Swords & Wizardry began as a simple fantasy game. But from humble origins, it has grown to become something truly special in both the OSR community and RPGs at large. That comes from being built on a solid, yet simple foundation. Swords & Wizardry WhiteBox clocks in at under 30,000 words - and there's a lot packed in there.
From this framework, infinite stories can spring. But what past year has shown us is that these stories are not bound in the realm of fantasy. It's gone from a retro-clone to a foundation upon which nearly any story can be told.
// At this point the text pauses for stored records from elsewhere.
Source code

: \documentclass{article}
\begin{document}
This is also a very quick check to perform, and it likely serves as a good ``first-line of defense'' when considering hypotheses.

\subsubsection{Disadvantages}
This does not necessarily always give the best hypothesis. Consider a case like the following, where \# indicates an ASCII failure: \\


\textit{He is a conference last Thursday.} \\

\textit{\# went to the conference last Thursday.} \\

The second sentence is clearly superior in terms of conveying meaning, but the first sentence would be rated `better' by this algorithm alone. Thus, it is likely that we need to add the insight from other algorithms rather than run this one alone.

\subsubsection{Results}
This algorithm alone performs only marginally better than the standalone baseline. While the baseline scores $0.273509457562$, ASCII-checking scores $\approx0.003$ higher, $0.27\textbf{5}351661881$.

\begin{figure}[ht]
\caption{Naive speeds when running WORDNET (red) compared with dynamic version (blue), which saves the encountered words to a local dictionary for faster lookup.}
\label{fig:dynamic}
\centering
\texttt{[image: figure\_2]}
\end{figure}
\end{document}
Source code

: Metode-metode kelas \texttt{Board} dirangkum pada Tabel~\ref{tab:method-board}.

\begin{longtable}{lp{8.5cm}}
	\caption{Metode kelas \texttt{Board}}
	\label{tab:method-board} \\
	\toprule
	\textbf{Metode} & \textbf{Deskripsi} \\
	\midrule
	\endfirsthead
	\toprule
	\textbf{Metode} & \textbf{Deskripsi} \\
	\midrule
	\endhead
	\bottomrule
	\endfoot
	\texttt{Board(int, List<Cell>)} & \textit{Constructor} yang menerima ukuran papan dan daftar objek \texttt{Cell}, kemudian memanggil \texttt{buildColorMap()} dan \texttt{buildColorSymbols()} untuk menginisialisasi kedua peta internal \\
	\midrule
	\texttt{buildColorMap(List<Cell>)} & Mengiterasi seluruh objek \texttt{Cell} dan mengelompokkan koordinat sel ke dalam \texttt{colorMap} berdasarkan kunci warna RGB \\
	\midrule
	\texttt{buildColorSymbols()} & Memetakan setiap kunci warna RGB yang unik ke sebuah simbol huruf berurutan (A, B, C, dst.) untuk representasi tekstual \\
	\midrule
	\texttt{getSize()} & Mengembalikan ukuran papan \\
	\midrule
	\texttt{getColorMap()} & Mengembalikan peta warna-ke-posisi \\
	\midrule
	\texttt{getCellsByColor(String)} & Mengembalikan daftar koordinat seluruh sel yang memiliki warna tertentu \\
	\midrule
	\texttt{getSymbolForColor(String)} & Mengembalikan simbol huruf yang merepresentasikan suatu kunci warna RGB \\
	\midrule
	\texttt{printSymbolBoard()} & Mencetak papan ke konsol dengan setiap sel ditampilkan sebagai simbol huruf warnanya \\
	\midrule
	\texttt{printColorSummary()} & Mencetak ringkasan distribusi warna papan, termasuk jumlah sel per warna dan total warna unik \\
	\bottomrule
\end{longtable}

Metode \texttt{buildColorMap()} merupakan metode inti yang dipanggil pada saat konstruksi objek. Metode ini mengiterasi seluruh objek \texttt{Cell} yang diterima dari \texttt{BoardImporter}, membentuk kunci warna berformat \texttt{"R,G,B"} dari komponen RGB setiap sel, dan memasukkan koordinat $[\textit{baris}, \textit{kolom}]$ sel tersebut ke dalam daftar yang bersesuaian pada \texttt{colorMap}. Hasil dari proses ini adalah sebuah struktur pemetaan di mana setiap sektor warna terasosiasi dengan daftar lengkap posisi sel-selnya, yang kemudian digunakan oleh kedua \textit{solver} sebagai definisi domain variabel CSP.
White Star (linked here at 50% off the PDF purchase for April 17th only in honor of Swords & Wizardry Appreciation Day) took Swords & Wizardry out of the fantasy realm and into the stars. When it was released a little less than a year ago, I didn't expect my simple idea of "What if the original fantasy RPG had a sci-fi game instead?" to become the success that it has become. At first, I thought it was a fluke. A kind of lightning bolt moment that would come and go. The one-in-a-million shot.
But I was wrong.
Soon after White Star we saw Swords & Wizardry go in new, fantastic directions. Directions I never would have thought of in a thousand years. Each of them is a testiment to the universality and strength of Swords & Wizardry.
White Lies, by Bill Logan, is another modern game built upon the foundation of Swords & Wizardry, but this time players take on the role of spies, assassins, and black ops specialists. It's a game built on the slick stylized images of James Bond, Remmington Steele, and Mission: Impossible. That's a far cry from S&W's fantasy origins - but the core rules remain the same.
The soon-to-be released WWII: Operation WhiteBox, by +Pete Spahn, moves even further from these fantasy foundations and will be telling harrowing and heroic tales of the men and women who fought the greatest and bloodiest war against true, real-world evil.
Each of these games is something unique, but all of them are built upon the same rules and each of them works for what they seek to accomplish. This is a credit to the sheer strength of the core rules which inspired each game.
Not only are the rules strong, they're also flexible. Swords & Wizardry variants are showing up, each of them taking their own spin on it.
The Hero's Journey Fantasy Roleplaying stands firmly in the realm of fantasy, but evokes imagery more akin to fairy tales and Tolkien sensibilities instead of the more commonly associated ties to the pulp literature of Howard and Lieber.
The Black Hack, by David Black, tears down Swords & Wizardry WhiteBox even further, to its bare bones - and yet still functions (and even shines) as a game. Its supplements show the beauty of its simplicity and how even when paired down to its barest core it remains a fantastic game.
Each of these games is a powerhouse in its own right. But each of them is built on the strength of Swords & Wizardy, and as I said last year - that is a gift.
To celebrate Swords & Wizardry Appreciation Day, Barrel Rider Games is pleased to announce the release of its next PDF Supplement for White Star: The Brimling.
This full, seven-level class brings diminutive space pirates to the stars, where they travel aboard great space galleons in search of the most valuable plunder in the galaxy: A fine meal. These whimsical freebooters lead a crew of scallywags by their bellies and live in fearless joy as they seek for the next source of a full belly.
From a design point of view, they are an effort to bring halflings into White Star without simply shoe-horning them in. Halflings for me have their origins in Tolkien's hobbits. Well, what would drive homebodied, hearth-loving halflings to take to the stars and still be fun? Well, what else? FOOD!
That's the beauty of Swords & Wizardry. You can take it and make it into exactly what you want - and you can do it all just for the fun of it.